[Review] gRPC ~Ep.1~ #gRPC

Introduction

I was in need to transfer the huge matrix data from A to B, and initially I was trying to do this by Websockets though, the latency was really bad.
So I have decided to use more sophisticated protocol to communicate with B, which is gRPC.
In this article, let me briefly summarise about gRPC and its use-case as well.

Official Document
https://grpc.io/docs/guides/index.html

Overview

gRPC can use protocol buffers as both its Interface Definition Language (IDL) and as its underlying message interchange format.

So, simply saying, the interface of client-server is same. So that means, you can programme both components in any kind of programming languages.
But, in order to utilise this function, we should be equipped with the protocol buffers more.
So let us move on to learning it.

Official Page: What are protocol buffers?

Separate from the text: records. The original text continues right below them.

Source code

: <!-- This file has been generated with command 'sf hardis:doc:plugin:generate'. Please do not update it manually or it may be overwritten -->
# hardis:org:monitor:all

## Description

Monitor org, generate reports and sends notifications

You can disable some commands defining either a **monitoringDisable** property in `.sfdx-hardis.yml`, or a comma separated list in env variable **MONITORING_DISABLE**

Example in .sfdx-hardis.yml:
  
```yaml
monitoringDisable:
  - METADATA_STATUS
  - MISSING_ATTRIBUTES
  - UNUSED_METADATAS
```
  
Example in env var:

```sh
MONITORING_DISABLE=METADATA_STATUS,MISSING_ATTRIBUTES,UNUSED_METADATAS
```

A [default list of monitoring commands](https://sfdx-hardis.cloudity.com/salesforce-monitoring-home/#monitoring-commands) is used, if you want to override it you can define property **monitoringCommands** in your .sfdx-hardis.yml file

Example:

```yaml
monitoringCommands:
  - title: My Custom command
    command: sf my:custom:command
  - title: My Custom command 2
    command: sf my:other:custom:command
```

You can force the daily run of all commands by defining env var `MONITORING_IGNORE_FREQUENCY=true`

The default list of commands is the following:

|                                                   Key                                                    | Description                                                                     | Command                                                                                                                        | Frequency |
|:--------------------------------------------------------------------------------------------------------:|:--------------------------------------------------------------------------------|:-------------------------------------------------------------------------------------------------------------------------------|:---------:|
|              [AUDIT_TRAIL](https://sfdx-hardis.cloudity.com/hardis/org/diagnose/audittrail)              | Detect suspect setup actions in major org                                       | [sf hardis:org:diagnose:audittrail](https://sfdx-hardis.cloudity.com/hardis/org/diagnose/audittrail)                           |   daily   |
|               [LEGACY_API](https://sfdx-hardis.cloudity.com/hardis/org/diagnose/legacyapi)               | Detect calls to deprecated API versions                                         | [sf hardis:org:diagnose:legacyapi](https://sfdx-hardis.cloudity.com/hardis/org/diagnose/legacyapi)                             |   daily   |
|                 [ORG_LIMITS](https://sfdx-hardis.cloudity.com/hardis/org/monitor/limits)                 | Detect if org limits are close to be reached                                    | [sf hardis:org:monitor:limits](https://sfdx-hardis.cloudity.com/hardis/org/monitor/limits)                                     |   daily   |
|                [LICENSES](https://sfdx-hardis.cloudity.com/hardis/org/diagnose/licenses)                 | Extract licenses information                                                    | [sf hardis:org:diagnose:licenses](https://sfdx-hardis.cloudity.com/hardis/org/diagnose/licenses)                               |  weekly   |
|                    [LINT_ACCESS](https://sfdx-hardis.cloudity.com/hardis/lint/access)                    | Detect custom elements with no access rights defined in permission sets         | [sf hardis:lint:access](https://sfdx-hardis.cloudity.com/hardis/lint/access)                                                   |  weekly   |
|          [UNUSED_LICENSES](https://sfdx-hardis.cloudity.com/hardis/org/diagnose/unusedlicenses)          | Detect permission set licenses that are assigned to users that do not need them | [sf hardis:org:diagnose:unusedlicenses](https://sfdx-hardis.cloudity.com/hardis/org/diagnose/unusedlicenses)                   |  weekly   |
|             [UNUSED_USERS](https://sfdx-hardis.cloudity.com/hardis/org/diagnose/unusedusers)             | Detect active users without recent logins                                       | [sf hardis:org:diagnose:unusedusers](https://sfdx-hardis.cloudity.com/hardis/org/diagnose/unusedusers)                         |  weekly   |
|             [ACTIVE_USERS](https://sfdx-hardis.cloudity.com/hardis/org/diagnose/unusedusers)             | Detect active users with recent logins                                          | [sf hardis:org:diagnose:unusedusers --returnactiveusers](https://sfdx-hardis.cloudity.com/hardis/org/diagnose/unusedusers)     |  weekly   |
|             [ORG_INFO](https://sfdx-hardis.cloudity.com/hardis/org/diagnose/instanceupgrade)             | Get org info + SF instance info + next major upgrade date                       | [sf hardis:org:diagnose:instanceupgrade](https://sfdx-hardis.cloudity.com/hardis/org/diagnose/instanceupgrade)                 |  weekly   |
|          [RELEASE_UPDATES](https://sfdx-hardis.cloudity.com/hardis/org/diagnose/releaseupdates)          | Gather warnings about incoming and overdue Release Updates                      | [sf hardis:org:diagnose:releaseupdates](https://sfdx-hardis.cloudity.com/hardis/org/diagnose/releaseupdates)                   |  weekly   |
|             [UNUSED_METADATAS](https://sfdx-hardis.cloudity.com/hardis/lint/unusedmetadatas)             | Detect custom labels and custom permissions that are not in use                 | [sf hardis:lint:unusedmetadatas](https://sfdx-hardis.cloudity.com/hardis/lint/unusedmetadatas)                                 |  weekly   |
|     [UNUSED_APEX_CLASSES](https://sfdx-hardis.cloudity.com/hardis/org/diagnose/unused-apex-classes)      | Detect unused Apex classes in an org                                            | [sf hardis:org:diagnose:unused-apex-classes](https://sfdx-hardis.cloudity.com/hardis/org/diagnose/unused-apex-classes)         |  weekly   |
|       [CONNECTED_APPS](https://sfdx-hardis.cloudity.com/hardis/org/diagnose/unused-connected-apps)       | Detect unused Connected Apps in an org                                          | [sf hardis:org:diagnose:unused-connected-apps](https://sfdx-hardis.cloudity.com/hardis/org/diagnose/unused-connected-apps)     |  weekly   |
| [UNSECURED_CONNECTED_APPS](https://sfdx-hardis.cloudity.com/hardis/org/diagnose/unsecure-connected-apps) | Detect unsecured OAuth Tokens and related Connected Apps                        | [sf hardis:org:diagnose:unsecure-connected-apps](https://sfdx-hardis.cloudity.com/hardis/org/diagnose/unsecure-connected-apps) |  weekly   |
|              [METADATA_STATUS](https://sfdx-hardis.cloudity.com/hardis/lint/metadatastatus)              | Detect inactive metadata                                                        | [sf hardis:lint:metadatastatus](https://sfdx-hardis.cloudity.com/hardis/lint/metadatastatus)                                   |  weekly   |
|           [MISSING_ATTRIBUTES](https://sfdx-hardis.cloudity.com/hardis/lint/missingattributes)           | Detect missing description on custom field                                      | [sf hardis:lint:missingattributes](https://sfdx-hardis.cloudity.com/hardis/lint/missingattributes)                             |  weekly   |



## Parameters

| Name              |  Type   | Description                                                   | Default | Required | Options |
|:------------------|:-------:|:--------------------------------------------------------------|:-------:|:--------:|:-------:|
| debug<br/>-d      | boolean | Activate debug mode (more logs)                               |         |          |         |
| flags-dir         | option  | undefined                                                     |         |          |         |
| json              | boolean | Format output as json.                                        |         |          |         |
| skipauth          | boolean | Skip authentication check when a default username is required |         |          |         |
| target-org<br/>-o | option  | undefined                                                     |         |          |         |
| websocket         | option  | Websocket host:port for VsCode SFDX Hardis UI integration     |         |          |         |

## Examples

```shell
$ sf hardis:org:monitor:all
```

What are `protocol buffers`?

Protocol buffers are a flexible, efficient, automated mechanism for serializing structured data – think XML, but smaller, faster, and simpler. You define how you want your data to be structured once, then you can use special generated source code to easily write and read your structured data to and from a variety of data streams and using a variety of languages.

How do they work??

As a running example, we are going to consider the application which stores the contact profile of the person, which is an address book.
So, you might be a bit overwhelmed by a bunch of given new info.. but it's not that complicated.
What you have to do is the thing listed below.

Define your data schema in filename.proto
Compile the protocol file
Program write_info.py to write the info to output.txt with raw_input in python2 allowing you to briefly test it.
Program read_info.py to read the serialised and stored info in output.txt

So, let's get started!

1. Define your data schema in `filename.proto`

sample.proto

syntax = "proto2";

package tutorial;

message Person {
    required string name = 1;
    required int32 id = 2;
    optional string email = 3;

    enum PhoneType {
    MOBILE = 0;
    HOME = 1;
    WORK = 2;
    }

    message PhoneNumber {
    required string number = 1;
    optional PhoneType type = 2 [default = HOME];
    }

    repeated PhoneNumber phones = 4;
}

message AddressBook {
    repeated Person people = 1;
}

As you can see, the syntax is similar to C++ or Java. Let's go through each part of the file and see what it does.

The .proto file starts with a package declaration, which helps to prevent naming conflicts between different projects. In Python, packages are normally determined by directory structure, so the package you define in your .proto file will have no effect on the generated code. However, you should still declare one to avoid name collisions in the Protocol Buffers name space as well as in non-Python languages.

Next, you have your message definitions. A message is just an aggregate containing a set of typed fields. Many standard simple data types are available as field types, including bool, int32, float, double, and string. You can also add further structure to your messages by using other message types as field types – in the above example the Person message contains PhoneNumber messages, while the AddressBook message contains Person messages. You can even define message types nested inside other messages – as you can see, the PhoneNumber type is defined inside Person. You can also define enum types if you want one of your fields to have one of a predefined list of values – here you want to specify that a phone number can be one of MOBILE, HOME, or WORK.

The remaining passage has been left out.